Giving Away Sins

Being lazy (sloth) has long qualified as a vice. It doesn’t quite come to the level of sin, but it certainly is a shortcoming that we are encouraged to overcome. Almost all of the driving I do is a direct result of the complementary shortcomings of laziness and poor planning. That’s why I chose to give up my car for Lent. It has been a surprisingly pleasant experience.I have to plan my time a little more carefully to allow for walking or biking, but that’s good: time is the most finite of the resources we have. If anything deserves careful stewardship, it is my use of the limited time I have been given. For some people, the time saved by driving makes that the best choice. For me, at this point in my life, walking and biking are better. I benefit immensely from the time I spend walking. It is a time to be alone in my thoughts, to reflect on what I’m reading or writing, which, more often than not, is related directly to the church and the gospel. It is a walking meditation. And when I am walking with my husband or my children, we talk to each other. (We also talk to each other in the car. That is the best part about picking my children up from school–the car conversations. But we spend more time talking when we are walking just because it takes longer. It’s a nice reprieve from the homework and housework and music practice that is waiting for us when we arrive home.)

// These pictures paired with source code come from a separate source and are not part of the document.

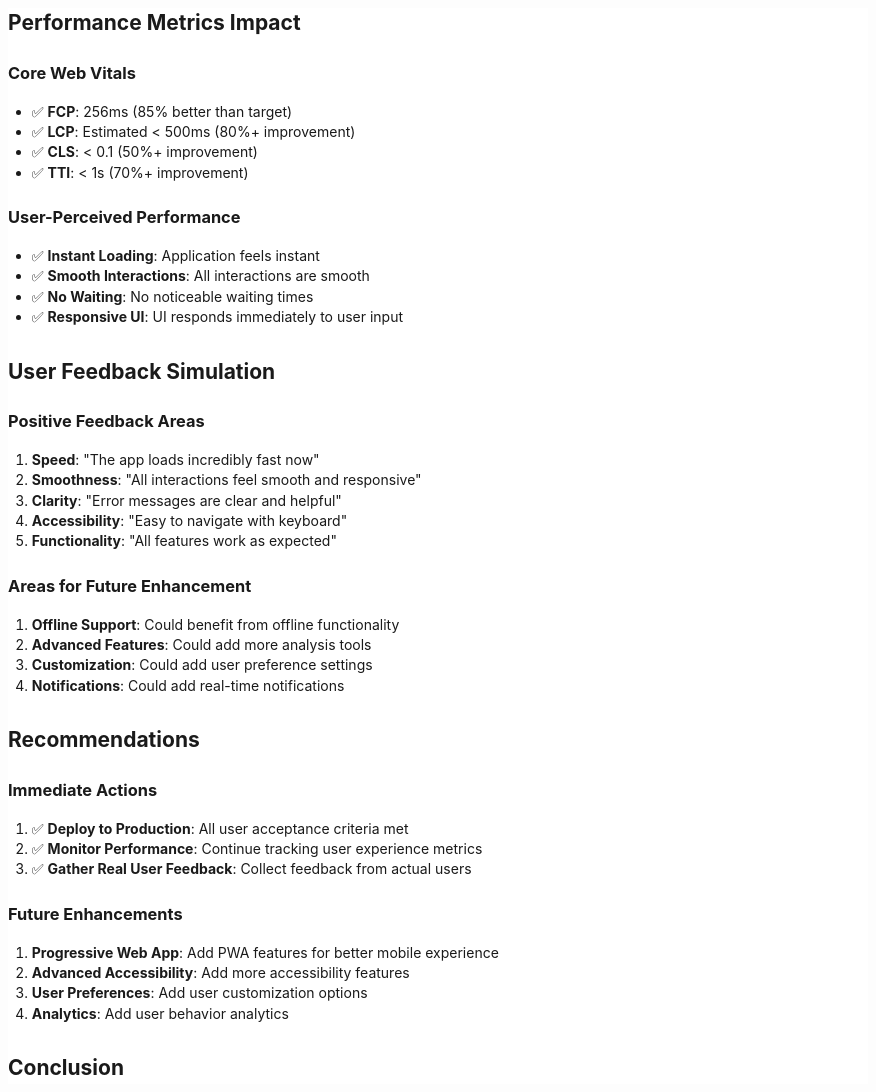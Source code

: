 ## Performance Metrics Impact

### Core Web Vitals

- ✅ **FCP**: 256ms (85% better than target)
- ✅ **LCP**: Estimated < 500ms (80%+ improvement)
- ✅ **CLS**: < 0.1 (50%+ improvement)
- ✅ **TTI**: < 1s (70%+ improvement)

### User-Perceived Performance

- ✅ **Instant Loading**: Application feels instant
- ✅ **Smooth Interactions**: All interactions are smooth
- ✅ **No Waiting**: No noticeable waiting times
- ✅ **Responsive UI**: UI responds immediately to user input

## User Feedback Simulation

### Positive Feedback Areas

1. **Speed**: "The app loads incredibly fast now"
2. **Smoothness**: "All interactions feel smooth and responsive"
3. **Clarity**: "Error messages are clear and helpful"
4. **Accessibility**: "Easy to navigate with keyboard"
5. **Functionality**: "All features work as expected"

### Areas for Future Enhancement

1. **Offline Support**: Could benefit from offline functionality
2. **Advanced Features**: Could add more analysis tools
3. **Customization**: Could add user preference settings
4. **Notifications**: Could add real-time notifications

## Recommendations

### Immediate Actions

1. ✅ **Deploy to Production**: All user acceptance criteria met
2. ✅ **Monitor Performance**: Continue tracking user experience metrics
3. ✅ **Gather Real User Feedback**: Collect feedback from actual users

### Future Enhancements

1. **Progressive Web App**: Add PWA features for better mobile experience
2. **Advanced Accessibility**: Add more accessibility features
3. **User Preferences**: Add user customization options
4. **Analytics**: Add user behavior analytics

## Conclusion

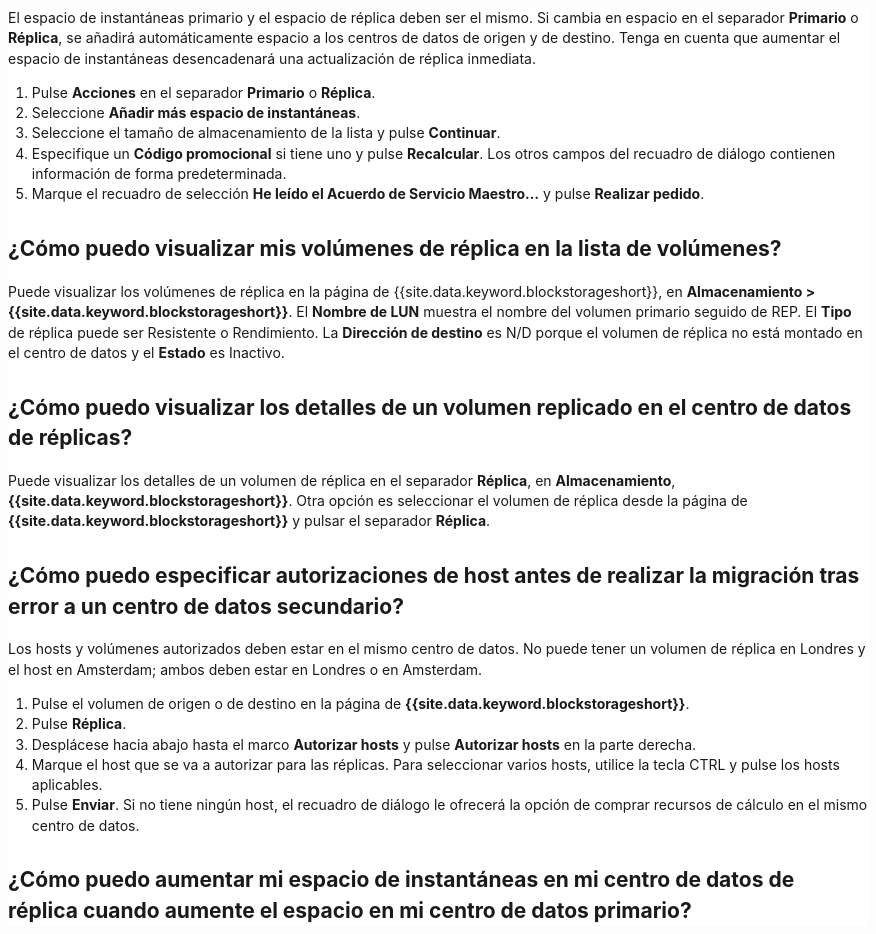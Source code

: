 El espacio de instantáneas primario y el espacio de réplica deben ser el mismo. Si cambia en espacio en el separador **Primario** o **Réplica**, se añadirá automáticamente espacio a los centros de datos de origen y de destino. Tenga en cuenta que aumentar el espacio de instantáneas desencadenará una actualización de réplica inmediata.

1. Pulse **Acciones** en el separador **Primario** o **Réplica**.
2. Seleccione **Añadir más espacio de instantáneas**.
3. Seleccione el tamaño de almacenamiento de la lista y pulse **Continuar**.
4. Especifique un **Código promocional** si tiene uno y pulse **Recalcular**. Los otros campos del recuadro de diálogo contienen información de forma predeterminada.
5. Marque el recuadro de selección **He leído el Acuerdo de Servicio Maestro…** y pulse **Realizar pedido**.


## ¿Cómo puedo visualizar mis volúmenes de réplica en la lista de volúmenes?

Puede visualizar los volúmenes de réplica en la página de {{site.data.keyword.blockstorageshort}}, en **Almacenamiento > {{site.data.keyword.blockstorageshort}}**. El **Nombre de LUN** muestra el nombre del volumen primario seguido de REP. El **Tipo** de réplica puede ser Resistente o Rendimiento. La **Dirección de destino** es N/D porque el volumen de réplica no está montado en el centro de datos y el **Estado** es Inactivo.



## ¿Cómo puedo visualizar los detalles de un volumen replicado en el centro de datos de réplicas?

Puede visualizar los detalles de un volumen de réplica en el separador **Réplica**, en **Almacenamiento**, **{{site.data.keyword.blockstorageshort}}**. Otra opción es seleccionar el volumen de réplica desde la página de **{{site.data.keyword.blockstorageshort}}** y pulsar el separador **Réplica**.



## ¿Cómo puedo especificar autorizaciones de host antes de realizar la migración tras error a un centro de datos secundario?

Los hosts y volúmenes autorizados deben estar en el mismo centro de datos. No puede tener un volumen de réplica en Londres y el host en Amsterdam; ambos deben estar en Londres o en Amsterdam.

1. Pulse el volumen de origen o de destino en la página de **{{site.data.keyword.blockstorageshort}}**.
2. Pulse **Réplica**.
3. Desplácese hacia abajo hasta el marco **Autorizar hosts** y pulse **Autorizar hosts** en la parte derecha.
4. Marque el host que se va a autorizar para las réplicas. Para seleccionar varios hosts, utilice la tecla CTRL y pulse los hosts aplicables.
5. Pulse **Enviar**. Si no tiene ningún host, el recuadro de diálogo le ofrecerá la opción de comprar recursos de cálculo en el mismo centro de datos.


## ¿Cómo puedo aumentar mi espacio de instantáneas en mi centro de datos de réplica cuando aumente el espacio en mi centro de datos primario?
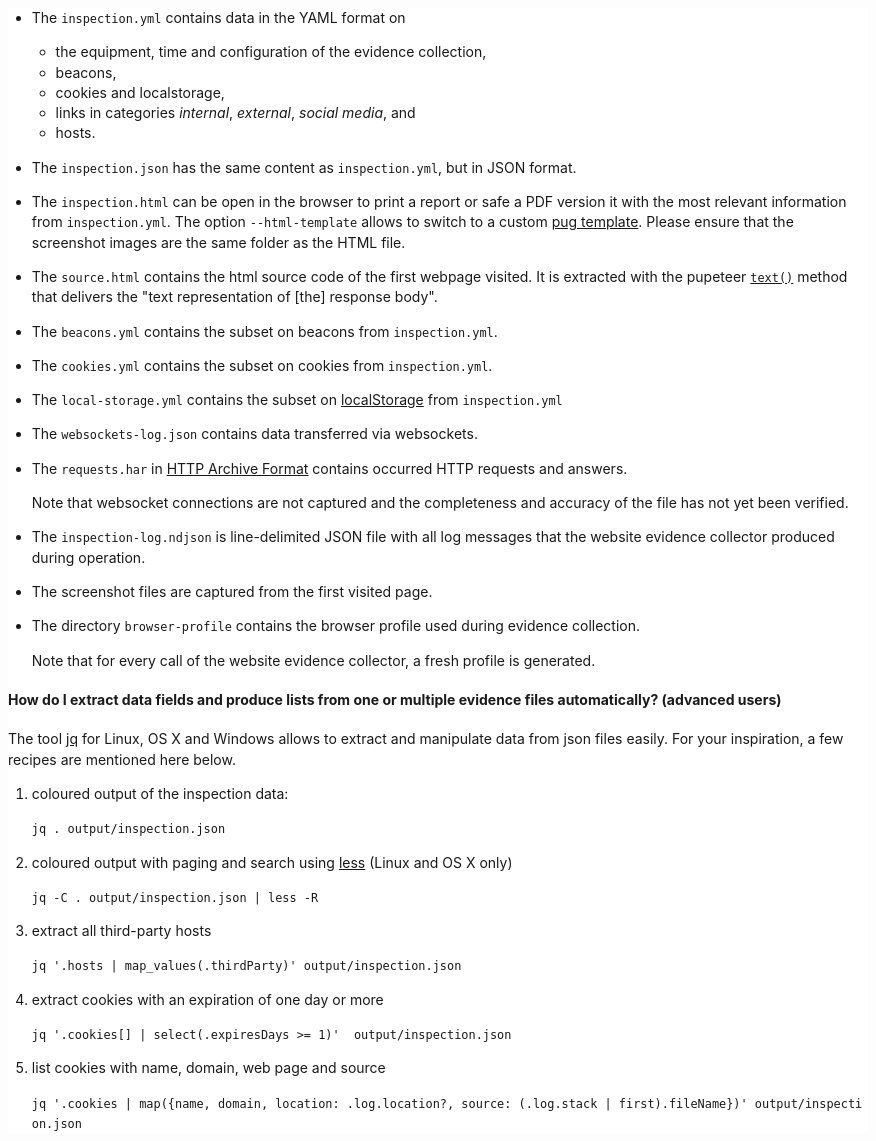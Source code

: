 - The `inspection.yml` contains data in the YAML format on
  - the equipment, time and configuration of the evidence collection,
  - beacons,
  - cookies and localstorage,
  - links in categories *internal*, *external*, *social media*, and
  - hosts.
- The `inspection.json` has the same content as `inspection.yml`, but in JSON format.
- The `inspection.html` can be open in the browser to print a report or safe a PDF version it with the most relevant information from `inspection.yml`. The option `--html-template` allows to switch to a custom [pug template](https://pugjs.org). Please ensure that the screenshot images are the same folder as the HTML file.
- The `source.html` contains the html source code of the first webpage visited. It is extracted with the pupeteer [`text()`](https://pptr.dev/#?product=Puppeteer&version=v8.0.0&show=api-httpresponsetext) method that delivers the "text representation of [the] response body".
- The `beacons.yml` contains the subset on beacons from `inspection.yml`.
- The `cookies.yml` contains the subset on cookies from `inspection.yml`.
- The `local-storage.yml` contains the subset on [localStorage](https://en.wikipedia.org/wiki/LocalStorage) from `inspection.yml`
- The `websockets-log.json` contains data transferred via websockets.
- The `requests.har` in [HTTP Archive Format](https://en.wikipedia.org/wiki/HAR_(file_format) ) contains occurred HTTP requests and answers.

  Note that websocket connections are not captured and the completeness and accuracy of the file has not yet been verified.
- The `inspection-log.ndjson` is line-delimited JSON file with all log messages that the website evidence collector produced during operation.
- The screenshot files are captured from the first visited page.
- The directory `browser-profile` contains the browser profile used during evidence collection.

  Note that for every call of the website evidence collector, a fresh profile is generated.

#### How do I extract data fields and produce lists from one or multiple evidence files automatically? (advanced users)

The tool [jq](https://stedolan.github.io/jq/) for Linux, OS X and Windows allows to extract and manipulate data from json files easily. For your inspiration, a few recipes are mentioned here below.

1. coloured output of the inspection data:

       jq . output/inspection.json

2. coloured output with paging and search using [less](https://en.wikipedia.org/wiki/Less_(Unix)) (Linux and OS X only)

       jq -C . output/inspection.json | less -R

3. extract all third-party hosts

       jq '.hosts | map_values(.thirdParty)' output/inspection.json

4. extract cookies with an expiration of one day or more

       jq '.cookies[] | select(.expiresDays >= 1)'  output/inspection.json

5. list cookies with name, domain, web page and source

       jq '.cookies | map({name, domain, location: .log.location?, source: (.log.stack | first).fileName})' output/inspection.json
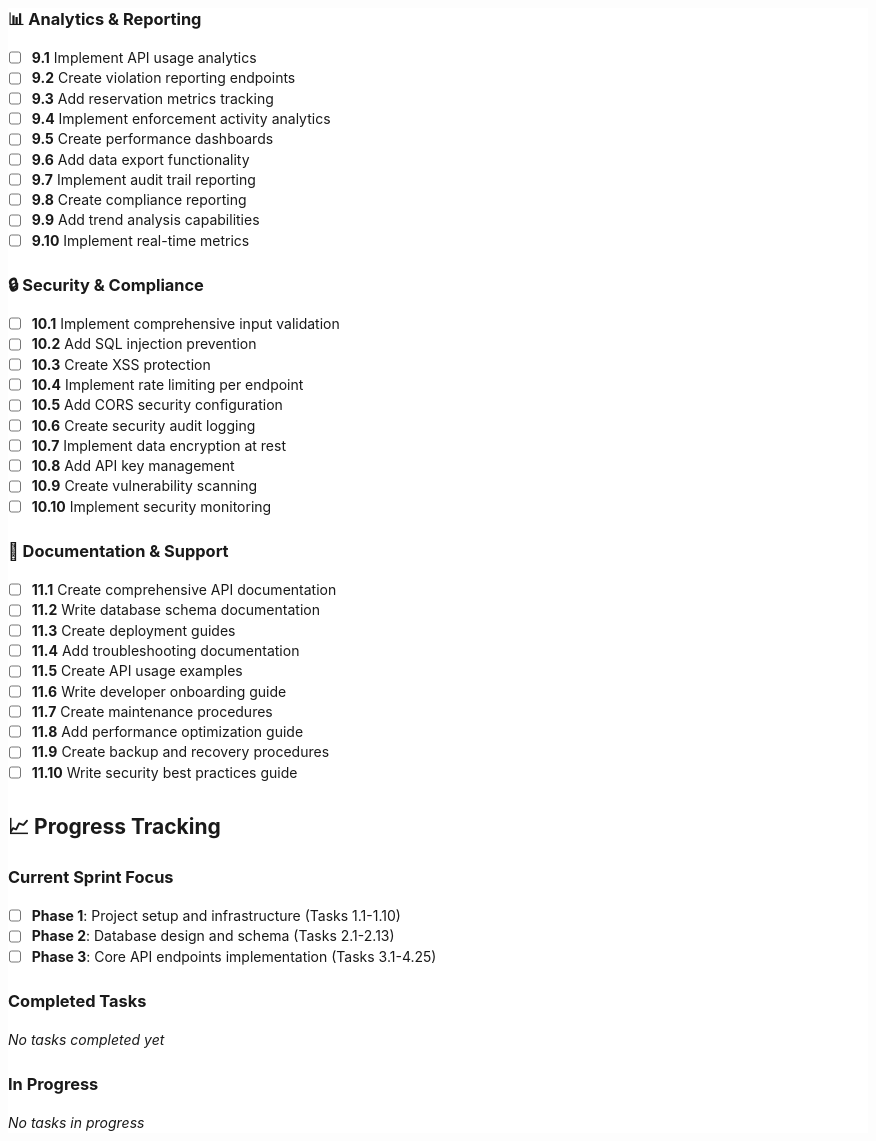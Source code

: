 ### 📊 Analytics & Reporting
- [ ] **9.1** Implement API usage analytics
- [ ] **9.2** Create violation reporting endpoints
- [ ] **9.3** Add reservation metrics tracking
- [ ] **9.4** Implement enforcement activity analytics
- [ ] **9.5** Create performance dashboards
- [ ] **9.6** Add data export functionality
- [ ] **9.7** Implement audit trail reporting
- [ ] **9.8** Create compliance reporting
- [ ] **9.9** Add trend analysis capabilities
- [ ] **9.10** Implement real-time metrics

### 🔒 Security & Compliance
- [ ] **10.1** Implement comprehensive input validation
- [ ] **10.2** Add SQL injection prevention
- [ ] **10.3** Create XSS protection
- [ ] **10.4** Implement rate limiting per endpoint
- [ ] **10.5** Add CORS security configuration
- [ ] **10.6** Create security audit logging
- [ ] **10.7** Implement data encryption at rest
- [ ] **10.8** Add API key management
- [ ] **10.9** Create vulnerability scanning
- [ ] **10.10** Implement security monitoring

### 📖 Documentation & Support
- [ ] **11.1** Create comprehensive API documentation
- [ ] **11.2** Write database schema documentation
- [ ] **11.3** Create deployment guides
- [ ] **11.4** Add troubleshooting documentation
- [ ] **11.5** Create API usage examples
- [ ] **11.6** Write developer onboarding guide
- [ ] **11.7** Create maintenance procedures
- [ ] **11.8** Add performance optimization guide
- [ ] **11.9** Create backup and recovery procedures
- [ ] **11.10** Write security best practices guide

## 📈 Progress Tracking

### Current Sprint Focus
- [ ] **Phase 1**: Project setup and infrastructure (Tasks 1.1-1.10)
- [ ] **Phase 2**: Database design and schema (Tasks 2.1-2.13)
- [ ] **Phase 3**: Core API endpoints implementation (Tasks 3.1-4.25)

### Completed Tasks
*No tasks completed yet*

### In Progress
*No tasks in progress*
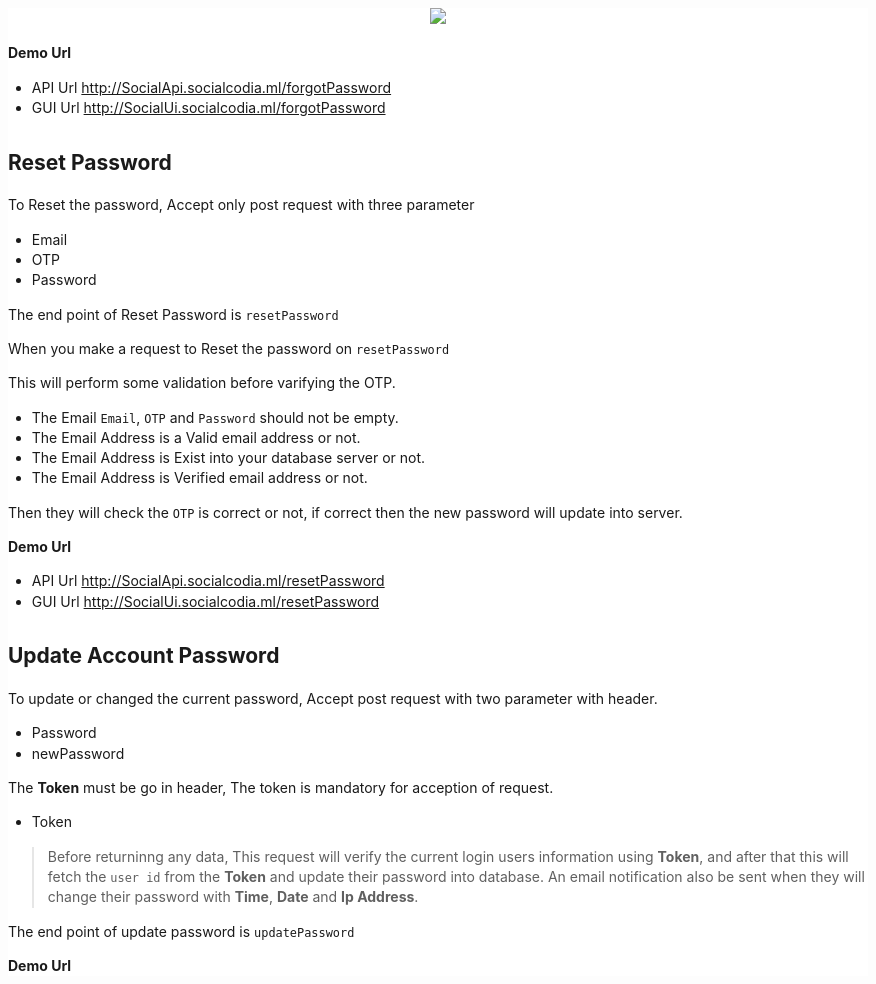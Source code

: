 <p align="center">
    <img src="https://i.imgur.com/zDJCbnS.png" >
</p>

<b>Demo Url</b> 
* API Url <a href="http://SocialApi.socialcodia.ml/forgotPassword">http://SocialApi.socialcodia.ml/forgotPassword</a>
* GUI Url <a href="http://SocialUi.socialcodia.ml/forgotPassword">http://SocialUi.socialcodia.ml/forgotPassword</a>

## Reset Password

To Reset the password, Accept only post request with three parameter
* Email
* OTP
* Password

The end point of Reset Password is `resetPassword`

When you make a request to Reset the password on `resetPassword`

This will perform some validation before varifying the OTP.
* The Email `Email`, `OTP` and `Password` should not be empty.
* The Email Address is a Valid email address or not.
* The Email Address is Exist into your database server or not.
* The Email Address is Verified email address or not.

Then they will check the `OTP` is correct or not, if correct then the new password will update into server.

<b>Demo Url</b> 
* API Url <a href="http://SocialApi.socialcodia.ml/resetPassword">http://SocialApi.socialcodia.ml/resetPassword</a>
* GUI Url <a href="http://SocialUi.socialcodia.ml/resetPassword">http://SocialUi.socialcodia.ml/resetPassword</a>


## Update Account Password

To update or changed the current password, Accept post request with two parameter with header.
* Password
* newPassword

The **Token** must be go in header, The token is mandatory for acception of request.
* Token


> Before returninng any data, This request will verify the current login users information using **Token**, and after that this will fetch the `user id` from the **Token** and update their password into database. An email notification also be sent when they will change their password with **Time**, **Date** and **Ip Address**.

The end point of update password is `updatePassword`

<b>Demo Url</b>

So not driving my car during this month and half is giving up a little bit of my natural laziness. It’s not going to change the world; it doesn’t even dramatically change my life. But it is making my life a little bit better now, a little more peaceful and introspective. And I am thankful for that.

One of my favorite prayers is the plea of King Lamoni’s father:

O God, Aaron hath told me that there is a God; and if there is a God, and if thou art God, wilt thou make thyself known unto me, and I will give away all my sins to know thee, and that I may be raised from the dead, and be saved at the last day. (Alma 22:18)
I haven’t been holding onto a lot of big sins. I have the usual assortment of smallmindedness, insidious pride, and careless sins of omission. I am full of shortcomings and little idiosyncrasies that I hold onto because they are a part of the self I have constructed, not because they are particularly good or authentic to the true self I would be if I were to be as I am known to God. But I can pick certain shortcomings and give them away, at least for a little time. And as much as I give away, I find myself coming to know God that much more.The crazy part is that, even knowing how much happier I am when I choose to give away a small sin or vice, I still hold so many of them close to me. I don’t know if that is because of the security of habit (even a bad habit is soothing in its regularity), or fear of change or constitutional weakness or complacency.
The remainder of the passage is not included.